Prompt
The lines below are to be quoted exactly, from the first through the one that contains "3. **Problem Solving**: They".

[Saved data entries]
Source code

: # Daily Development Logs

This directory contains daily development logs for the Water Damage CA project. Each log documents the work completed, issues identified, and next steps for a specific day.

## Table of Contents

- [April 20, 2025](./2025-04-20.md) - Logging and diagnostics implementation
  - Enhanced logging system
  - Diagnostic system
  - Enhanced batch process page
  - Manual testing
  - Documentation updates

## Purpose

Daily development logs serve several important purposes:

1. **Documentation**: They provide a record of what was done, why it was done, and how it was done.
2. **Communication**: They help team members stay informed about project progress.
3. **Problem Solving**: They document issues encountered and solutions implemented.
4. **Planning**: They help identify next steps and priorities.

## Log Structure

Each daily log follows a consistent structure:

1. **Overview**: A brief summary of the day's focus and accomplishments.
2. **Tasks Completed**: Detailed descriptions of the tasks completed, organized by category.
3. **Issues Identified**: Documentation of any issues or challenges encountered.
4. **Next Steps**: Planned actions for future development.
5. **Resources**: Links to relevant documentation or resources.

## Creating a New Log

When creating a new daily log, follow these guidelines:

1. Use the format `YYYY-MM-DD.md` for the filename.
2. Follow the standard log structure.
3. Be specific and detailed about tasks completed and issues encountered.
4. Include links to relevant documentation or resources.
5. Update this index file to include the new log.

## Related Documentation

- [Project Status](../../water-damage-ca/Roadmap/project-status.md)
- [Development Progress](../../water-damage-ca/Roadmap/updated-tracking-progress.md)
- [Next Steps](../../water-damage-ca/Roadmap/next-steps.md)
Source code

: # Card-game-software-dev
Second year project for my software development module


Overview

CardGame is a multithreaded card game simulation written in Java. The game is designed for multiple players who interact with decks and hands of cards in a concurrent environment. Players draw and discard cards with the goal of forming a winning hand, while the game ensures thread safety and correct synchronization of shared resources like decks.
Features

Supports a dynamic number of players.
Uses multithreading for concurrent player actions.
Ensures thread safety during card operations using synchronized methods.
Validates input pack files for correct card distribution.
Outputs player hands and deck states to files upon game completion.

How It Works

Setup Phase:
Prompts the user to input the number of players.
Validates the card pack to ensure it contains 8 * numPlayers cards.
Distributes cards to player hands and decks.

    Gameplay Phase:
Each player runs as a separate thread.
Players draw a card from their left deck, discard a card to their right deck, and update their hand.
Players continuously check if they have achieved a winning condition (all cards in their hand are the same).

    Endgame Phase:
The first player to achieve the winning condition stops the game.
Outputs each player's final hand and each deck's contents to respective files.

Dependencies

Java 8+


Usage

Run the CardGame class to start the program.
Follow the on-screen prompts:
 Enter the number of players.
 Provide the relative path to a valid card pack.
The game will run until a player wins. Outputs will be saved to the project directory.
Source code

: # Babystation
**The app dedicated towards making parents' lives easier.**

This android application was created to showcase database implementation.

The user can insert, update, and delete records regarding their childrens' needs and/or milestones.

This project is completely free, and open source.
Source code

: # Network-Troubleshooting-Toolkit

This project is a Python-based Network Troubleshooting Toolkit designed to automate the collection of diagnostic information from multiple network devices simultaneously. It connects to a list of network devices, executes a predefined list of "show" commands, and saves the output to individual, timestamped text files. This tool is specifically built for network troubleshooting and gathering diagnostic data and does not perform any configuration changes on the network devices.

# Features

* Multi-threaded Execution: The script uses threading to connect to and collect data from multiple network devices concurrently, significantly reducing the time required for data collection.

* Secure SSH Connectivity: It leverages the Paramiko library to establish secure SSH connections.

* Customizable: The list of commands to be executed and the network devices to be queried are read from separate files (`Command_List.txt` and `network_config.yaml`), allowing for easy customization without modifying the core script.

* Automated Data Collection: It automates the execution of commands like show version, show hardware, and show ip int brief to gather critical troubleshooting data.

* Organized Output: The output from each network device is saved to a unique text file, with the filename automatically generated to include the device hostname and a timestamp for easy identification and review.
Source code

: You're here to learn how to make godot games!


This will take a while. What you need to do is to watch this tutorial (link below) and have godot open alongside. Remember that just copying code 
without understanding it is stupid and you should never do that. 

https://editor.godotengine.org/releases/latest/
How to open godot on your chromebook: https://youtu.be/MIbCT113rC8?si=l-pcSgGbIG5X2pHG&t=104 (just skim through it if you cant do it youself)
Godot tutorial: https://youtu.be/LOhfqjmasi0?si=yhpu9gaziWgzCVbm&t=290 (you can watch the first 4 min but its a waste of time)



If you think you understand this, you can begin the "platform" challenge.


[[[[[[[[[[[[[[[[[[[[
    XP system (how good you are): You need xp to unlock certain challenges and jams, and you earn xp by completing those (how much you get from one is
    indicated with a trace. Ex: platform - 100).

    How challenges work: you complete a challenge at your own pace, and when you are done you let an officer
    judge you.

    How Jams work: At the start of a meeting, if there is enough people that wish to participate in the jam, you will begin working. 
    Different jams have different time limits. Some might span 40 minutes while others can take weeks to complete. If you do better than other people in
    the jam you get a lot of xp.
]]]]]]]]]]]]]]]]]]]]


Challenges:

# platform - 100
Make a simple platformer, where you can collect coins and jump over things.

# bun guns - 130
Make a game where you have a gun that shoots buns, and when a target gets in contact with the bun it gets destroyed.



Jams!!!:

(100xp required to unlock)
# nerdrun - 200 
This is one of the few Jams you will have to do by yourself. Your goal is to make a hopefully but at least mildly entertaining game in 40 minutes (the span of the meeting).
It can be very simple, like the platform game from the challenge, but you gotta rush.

Task result
Source code

: # Daily Development Logs

This directory contains daily development logs for the Water Damage CA project. Each log documents the work completed, issues identified, and next steps for a specific day.

## Table of Contents

- [April 20, 2025](./2025-04-20.md) - Logging and diagnostics implementation
  - Enhanced logging system
  - Diagnostic system
  - Enhanced batch process page
  - Manual testing
  - Documentation updates

## Purpose

Daily development logs serve several important purposes:

1. **Documentation**: They provide a record of what was done, why it was done, and how it was done.
2. **Communication**: They help team members stay informed about project progress.
3. **Problem Solving**: They document issues encountered and solutions implemented.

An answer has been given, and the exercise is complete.